Domande Frequenti

Lo chiamo o non lo chiamo?

Quante volte hai composto il numero dello psicologo e sei stato incerto se premere il pulsante che avrebbe dato avvio alla telefonata?

Il dubbio è del tutto comprensibile: in Italia la figura dello psicologo è investita ancora dal pregiudizio che lo accosta alle malattie mentali, allo strizzacervelli che cura i “matti” come nei primi del ‘900.

Questa è solo una parte della realtà, anzi, la più marginale.

Negli ultimi decenni la società ha avuto una rapida evoluzione con conseguenze sulla popolazione in termini di adattamento e stress; la ricchezza di stimolazioni esterne (smartphone, televisione, socialnetwork) ha allontanato subliminalmente le persone da se stesse portandole a rivolgere lo sguardo all’esterno, alle distrazioni, fino al punto di perdere la strada, di perdere se stesse. Da qui il proliferare di libri, corsi, seminari, coach e quant’altro sulla crescita personale e sulla comunicazione: è evidente il bisogno crescente di ri-trovarsi, di ri-trovare il senso alla propria esistenza di ri-appropriarsi di se stessi, della propria intimità ed unicità.

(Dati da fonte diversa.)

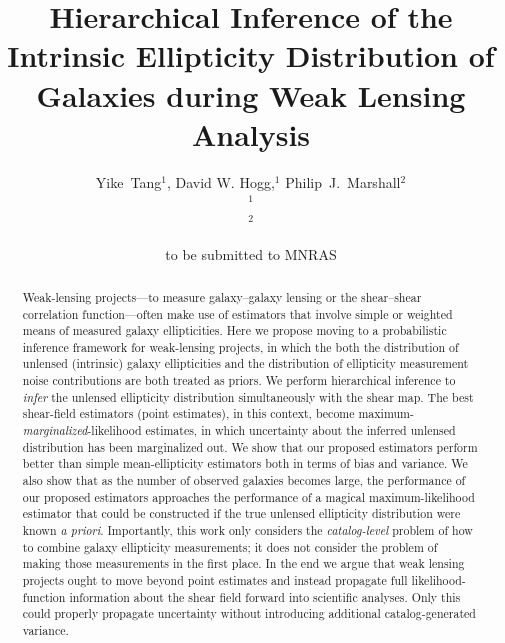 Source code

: \documentclass[useAMS,usenatbib]{mn2e}
\title[Hierarchical Inference in Weak Lensing]
{Hierarchical Inference of the Intrinsic Ellipticity
Distribution of Galaxies during Weak Lensing Analysis}
\author[Tang et al]{%
  Yike~Tang$^{1}$,
  David W. Hogg,$^{1}$
  Philip~J.~Marshall$^{2}$
  \medskip\\
  $^1$\nyu\\
  $^2$\oxford
}
\begin{document}
             
\date{to be submitted to MNRAS}
             
\pagerange{\pageref{firstpage}--\pageref{lastpage}}

\maketitle           

\label{firstpage}


\begin{abstract}
Weak-lensing projects---to measure galaxy--galaxy lensing or the shear--shear
correlation function---often make use of estimators that involve simple or weighted
means of measured galaxy ellipticities.  Here we propose moving to a probabilistic inference
framework for weak-lensing projects, in which the both the distribution of unlensed
(intrinsic) galaxy ellipticities and the distribution of ellipticity measurement noise contributions
are both treated as priors.  We perform hierarchical inference to \emph{infer} the
unlensed ellipticity distribution simultaneously with the shear map.  The best
shear-field estimators (point estimates), in this context, become
maximum-\emph{marginalized}-likelihood estimates, in which uncertainty about the
inferred unlensed distribution has been marginalized out.  We show that our proposed
estimators perform better than simple mean-ellipticity estimators both in terms of
bias and variance.  We also show that as the number of observed galaxies becomes
large, the performance of our proposed estimators approaches the performance of a
magical maximum-likelihood estimator that could be constructed if the true unlensed
ellipticity distribution were known \textit{a priori}.  Importantly, this work only
considers the \emph{catalog-level} problem of how to combine galaxy ellipticity
measurements; it does not consider the problem of making those measurements in the
first place.  In the end we argue that weak lensing projects ought to move beyond
point estimates and instead propagate full likelihood-function information about
the shear field forward into scientific analyses.  Only this could properly
propagate uncertainty without introducing additional catalog-generated variance.
\end{abstract}

\end{document}
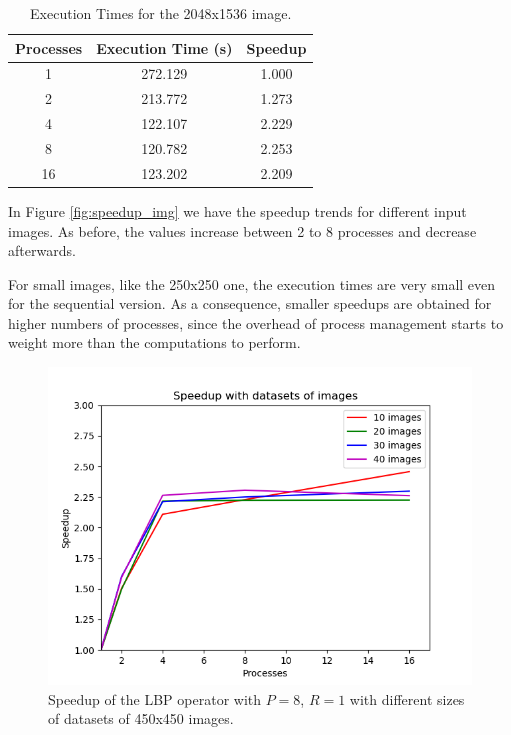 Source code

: \documentclass[10pt,twocolumn,letterpaper]{article}
\begin{document}
\begin{table}[H]
	\begin{center}
		\begin{tabular}{|c|c|c|}
			\hline
			Processes & Execution Time (s) & Speedup \\
			\hline
			1 & 272.129 & 1.000 \\
			2 & 213.772 & 1.273 \\
			4 & 122.107 & 2.229 \\
			8 & 120.782 & 2.253 \\
			16 & 123.202 & 2.209 \\
			\hline
		\end{tabular}
	\end{center}
	\caption{Execution Times for the 2048x1536 image.}
	\label{tab:speedup_i_4}
\end{table}

In Figure \ref{fig:speedup_img} we have the speedup trends for different input images. As before, the values increase between 2 to 8 processes and decrease afterwards.

For small images, like the 250x250 one, the execution times are very small even for the sequential version. As a consequence, smaller speedups are obtained for higher numbers of processes, since the overhead of process management starts to weight more than the computations to perform.

\begin{figure}[H]
	\includegraphics[width=\linewidth]{images/speedup_by_ds.png}
	\caption{Speedup of the LBP operator with $P=8$, $R=1$ with different sizes of datasets of 450x450 images.}
	\label{fig:speedup_ds}
\end{figure}
\end{document}
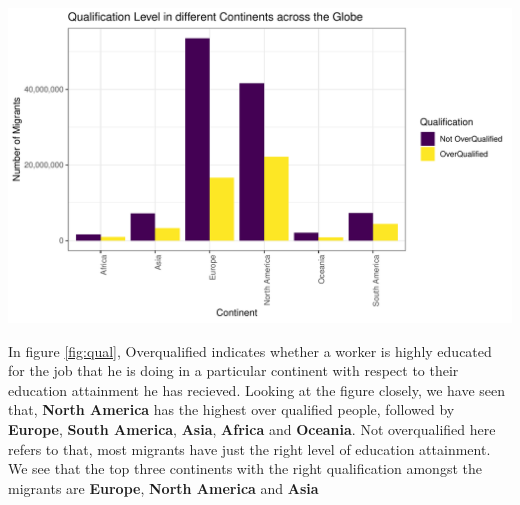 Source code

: \documentclass[11pt,a4paper,]{article}
\let\origfigure\figure
\let\endorigfigure\endfigure
\renewenvironment{figure}[1][2] {
    \expandafter\origfigure\expandafter[H]
} {
    \endorigfigure
}%
\begin{document}
\begin{figure}
\centering
\includegraphics{ETC5513assignment4_files/figure-latex/qual-1.pdf}
\caption{\label{fig:qual}Occupation Types}
\end{figure}

In figure \ref{fig:qual}, Overqualified indicates whether a worker is highly educated for the job that he is doing in a particular continent with respect to their education attainment he has recieved. Looking at the figure closely, we have seen that, \textbf{North America} has the highest over qualified people, followed by \textbf{Europe}, \textbf{South America}, \textbf{Asia}, \textbf{Africa} and \textbf{Oceania}. Not overqualified here refers to that, most migrants have just the right level of education attainment. We see that the top three continents with the right qualification amongst the migrants are \textbf{Europe}, \textbf{North America} and \textbf{Asia}
\end{document}
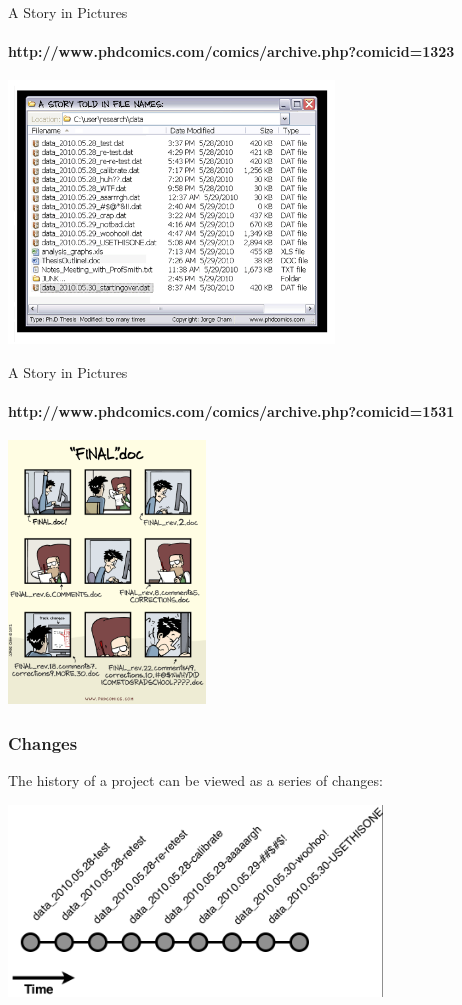   \begin{frame}[t]{A Story in Pictures}
    \framesubtitle{http://www.phdcomics.com/comics/archive.php?comicid=1323} 
    \begin{center}
      \includegraphics[height=2.75in]{../images/phd052810s.png} 
    \end{center}
  \end{frame}

  \begin{frame}[t]{A Story in Pictures}
    \framesubtitle{http://www.phdcomics.com/comics/archive.php?comicid=1531} 
    \begin{center}
      \includegraphics[height=2.75in]{../images/phd101212s.png} 
    \end{center}
  \end{frame}

  \begin{frame}[t]
    \frametitle{Changes}
    The history of a project can be viewed as a series of changes:
    \begin{center}
      \includegraphics[height=2.00in]{../images/from-wickham-01.png} 
    \end{center} 
  \end{frame}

Ammettere di AVERE BISOGNO di un aiuto, accettare l’idea di mettere in discussione il modo in cui si è sempre vissuto, sono decisioni importanti e spesso sofferte da chi si trova a viverle.

Ecco perché ho selezionato 7 tra le più frequenti domande che le persone si pongono durante il processo di scelta sul contattare o meno uno psicologo e soprattutto se lo psicologo sia proprio la figura sanitaria di cui hanno bisogno.

     1. Andare dallo psicologo significa essere matti?
Tutt’altro!
Rivolgersi ad uno psicologo è indice di un buon livello di consapevolezza del proprio stato: non è facile avere la capacità di fermarsi e
osservare che qualcosa disturba, che non si sta vivendo nel modo migliore di vivere o che proprio non si riesce a superare un evento vissuto come traumatico. E’ certamente più semplice fare finta di niente o continuare a “sopravvivere” ad andare avanti per inerzia ignorando che c’è sempre una possibilità: fare una scelta!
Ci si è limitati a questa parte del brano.